Introduction to Lucene

Introduction to Lucene
In this lesson, we will understand the workings behind one of the most powerful full-text search engine, Apache Lucene. With Apache Lucene, we can use the APIs it exposes in many programming languages and builds the features we need. Lucene is one of the most powerful engine on which Elasticsearch is built up on.Before we start with an application which demonstrates the working of Apache Lucene, we will understand how Lucene works and many of its components. Let’s get started.

Why is Lucene needed?

Search is one of the most common operations we perform multiple times a day. This search can be across multiple web-pages which exist on the Web or a Music application or a code repository or a combination of all of these. One might think that a simple relational database can also support searching. This is correct. Databases like MySQL support full-text search. But what about the Web or a Music application or a code repository or a combination of all of these? The database cannot store this data in its columns. Even if it did, it will take an unacceptable amount of time to run the search this big.

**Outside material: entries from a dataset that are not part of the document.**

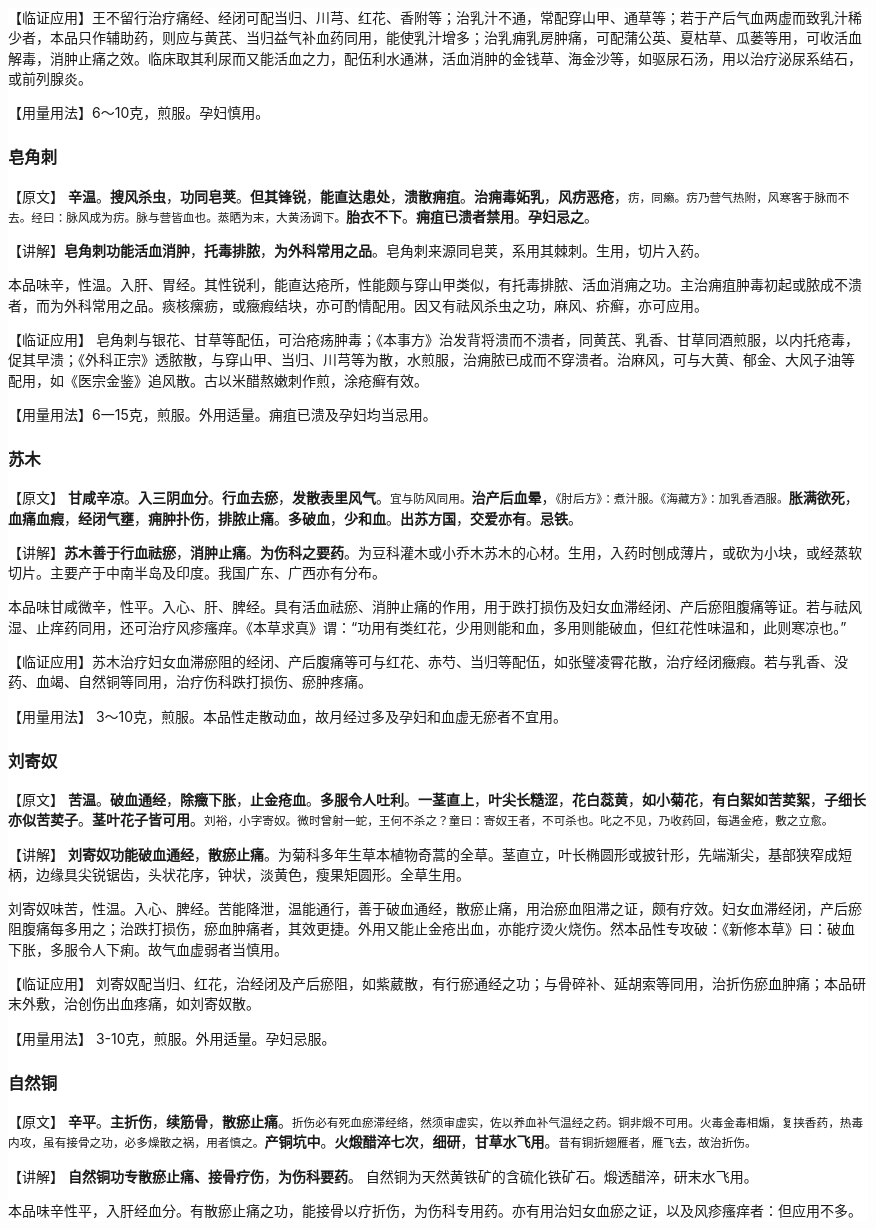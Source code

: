 【临证应用】王不留行治疗痛经、经闭可配当归、川芎、红花、香附等；治乳汁不通，常配穿山甲、通草等；若于产后气血两虚而致乳汁稀少者，本品只作辅助药，则应与黄芪、当归益气补血药同用，能使乳汁增多；治乳痈乳房肿痛，可配蒲公英、夏枯草、瓜蒌等用，可收活血解毒，消肿止痛之效。临床取其利尿而又能活血之力，配伍利水通淋，活血消肿的金钱草、海金沙等，如驱尿石汤，用以治疗泌尿系结石，或前列腺炎。

【用量用法】6～10克，煎服。孕妇慎用。

### 皂角刺

【原文】 **辛温**。**搜风杀虫**，**功同皂荚**。**但其锋锐**，**能直达患处**，**溃散痈疽**。**治痈毒妬乳**，**风疠恶疮**，<small>疠，同癞。疠乃营气热附，风寒客于脉而不去。经曰：脉风成为疠。脉与营皆血也。蒸晒为末，大黄汤调下。</small>**胎衣不下**。**痈疽已溃者禁用**。**孕妇忌之**。

【讲解】**皂角刺功能活血消肿**，**托毒排脓**，**为外科常用之品**。皂角刺来源同皂荚，系用其棘刺。生用，切片入药。

本品味辛，性温。入肝、胃经。其性锐利，能直达疮所，性能颇与穿山甲类似，有托毒排脓、活血消痈之功。主治痈疽肿毒初起或脓成不溃者，而为外科常用之品。痰核瘰疬，或癥瘕结块，亦可酌情配用。因又有祛风杀虫之功，麻风、疥癣，亦可应用。

【临证应用】 皂角刺与银花、甘草等配伍，可治疮疡肿毒；《本事方》治发背将溃而不溃者，同黄芪、乳香、甘草同酒煎服，以内托疮毒，促其早溃；《外科正宗》透脓散，与穿山甲、当归、川芎等为散，水煎服，治痈脓已成而不穿溃者。治麻风，可与大黄、郁金、大风子油等配用，如《医宗金鉴》追风散。古以米醋熬嫩刺作煎，涂疮癣有效。

【用量用法】6一15克，煎服。外用适量。痈疽已溃及孕妇均当忌用。

### 苏木

【原文】 **甘咸辛凉**。**入三阴血分**。**行血去瘀**，**发散表里风气**。<small>宜与防风同用。</small>**治产后血晕**，<small>《肘后方》：煮汁服。《海藏方》：加乳香酒服。</small>**胀满欲死**，**血痛血瘕**，**经闭气壅**，**痈肿扑伤**，**排脓止痛**。**多破血**，**少和血**。**出苏方国**，**交爱亦有**。**忌铁**。

【讲解】**苏木善于行血祛瘀**，**消肿止痛**。**为伤科之要药**。为豆科灌木或小乔木苏木的心材。生用，入药时刨成薄片，或砍为小块，或经蒸软切片。主要产于中南半岛及印度。我国广东、广西亦有分布。

本品味甘咸微辛，性平。入心、肝、脾经。具有活血祛瘀、消肿止痛的作用，用于跌打损伤及妇女血滞经闭、产后瘀阻腹痛等证。若与祛风湿、止痒药同用，还可治疗风疹瘙痒。《本草求真》谓：“功用有类红花，少用则能和血，多用则能破血，但红花性味温和，此则寒凉也。”

【临证应用】苏木治疗妇女血滞瘀阻的经闭、产后腹痛等可与红花、赤芍、当归等配伍，如张璧凌霄花散，治疗经闭癥瘕。若与乳香、没药、血竭、自然铜等同用，治疗伤科跌打损伤、瘀肿疼痛。

【用量用法】 3～10克，煎服。本品性走散动血，故月经过多及孕妇和血虚无瘀者不宜用。

### 刘寄奴

【原文】  **苦温**。**破血通经**，**除癥下胀**，**止金疮血**。**多服令人吐利**。**一茎直上**，**叶尖长糙涩**，**花白蕊黄**，**如小菊花**，**有白絮如苦荬絮**，**子细长亦似苦荬子**。**茎叶花子皆可用**。<small>刘裕，小字寄奴。微时曾射一蛇，王何不杀之？童曰：寄奴王者，不可杀也。叱之不见，乃收药回，每遇金疮，敷之立愈。</small>

【讲解】 **刘寄奴功能破血通经**，**散瘀止痛**。为菊科多年生草本植物奇蒿的全草。茎直立，叶长椭圆形或披针形，先端渐尖，基部狭窄成短柄，边缘具尖锐锯齿，头状花序，钟状，淡黄色，瘦果矩圆形。全草生用。

刘寄奴味苦，性温。入心、脾经。苦能降泄，温能通行，善于破血通经，散瘀止痛，用治瘀血阻滞之证，颇有疗效。妇女血滞经闭，产后瘀阻腹痛每多用之；治跌打损伤，瘀血肿痛者，其效更捷。外用又能止金疮出血，亦能疗烫火烧伤。然本品性专攻破：《新修本草》曰：破血下胀，多服令人下痢。故气血虚弱者当慎用。

【临证应用】  刘寄奴配当归、红花，治经闭及产后瘀阻，如紫葳散，有行瘀通经之功；与骨碎补、延胡索等同用，治折伤瘀血肿痛；本品研末外敷，治创伤出血疼痛，如刘寄奴散。

【用量用法】   3-10克，煎服。外用适量。孕妇忌服。

### 自然铜

【原文】  **辛平**。**主折伤**，**续筋骨**，**散瘀止痛**。<small>折伤必有死血瘀滞经络，然须审虚实，佐以养血补气温经之药。铜非煅不可用。火毒金毒相煽，复挟香药，热毒内攻，虽有接骨之功，必多燥散之祸，用者慎之。</small>**产铜坑中**。**火煅醋淬七次**，**细研**，**甘草水飞用**。<small>昔有铜折翅雁者，雁飞去，故治折伤。</small>

【讲解】 **自然铜功专散瘀止痛、接骨疗伤**，**为伤科要药**。 自然铜为天然黄铁矿的含硫化铁矿石。煅透醋淬，研末水飞用。

本品味辛性平，入肝经血分。有散瘀止痛之功，能接骨以疗折伤，为伤科专用药。亦有用治妇女血瘀之证，以及风疹瘙痒者：但应用不多。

A full-text search engine is capable of running a search query on millions of files at once. The velocity at which data is being stored in an application today is huge. Running the full-text search on this kind of volume of data is a difficult task. This is because the information we need might exist in a single file out of billions of files kept on the web.

How Lucene works?

The obvious question which should come to your mind is, how is Lucene so fast in running full-text search queries? The answer to this, of course, is with the help of indices it creates. But instead of creating a classic index, Lucene makes use of Inverted Indices.

In a classic index, for every document, we collect the full list of words or terms the document contains. In an Inverted index, for every word in all the documents, we store what document and position this word/term can be found at. This is a high-standard algorithm which makes the search very easy. Consider the following example of creating a classic index:

Doc1 –> {"This", "is", "simple", "Lucene", "sample", "classic", "inverted", "index"}
Doc2 –> {"Running", "Elasticsearch", "Ubuntu", "Update"}
Doc3 –> {"RabbitMQ", "Lucene", "Kafka", "", "Spring", "Boot"}

If we use inverted index, we will have indices like:

This –> { (2, 71) }
Lucene –> { (1, 9), (12,87) }
Apache –> { (12, 91) }
Framework –> { (32, 11) }

Inverted indices are much more easy to maintain. Suppose if we want to find Apache in my terms, I will have straightaway answers with Inverted indices whereas with classic search will run on complete documents which might not have been possible to run in real-time scenarios.

Lucene workflow

Before Lucene can actually search the data, it needs to perform steps. Let’s visualise these steps for a better understanding:

Lucene Workflow

As shown in the diagram, this is what happens in Lucene:

  1. Lucene is fed the documents and other sources of data
  2. For every document, Lucene first converts this data to plain text and then the Analyzers converts this source to plain text
  3. For every term in the plain text, the inverted indices are created
  4. The indices are ready to be searched

With this workflow, Lucene is a very strong full-text search engine. But this is the only part Lucene fulfils. We need to perform the work ourself. Let’s look at the components of Indexing needed.

Lucene Components

In this section, we will describe the basic components and the basic Lucene classes used to create indices:

  • Directories: A Lucene index stores data in normal file system directoies or in memory if you need more performance. It is completely the apps choice to store data wherever it wants, a Database, the RAM or the disk.
  • Documents: The data we feed to the Lucene engine needs to be converted to plain-text. To do this, we make a Document object which represents that source of data. Later, when we run a search query, as a result, we will get a list of Document objects that satisfy the query we passed.
  • Fields: Documents are populated with a collection of Fields. A Field is simply a pair of (name,value) items. So, while creating a new Document object we need to fill it with that kind of paired data. When a Field is invertely indexed, the value of the Field is Tokenized and is available for search. Now, while we use Fields, it is not important to store the actual pair but only the inverted indexed. This way, we can decide what data is searchable only and not important to be saved. Let’s look at an example here:

    Field Indexing

    In above table, we decided to store some fields and others aren’t stored. The body field is not stored but indexed. This means that the email will be returned as a result when the query for one of the Terms for the body content is run.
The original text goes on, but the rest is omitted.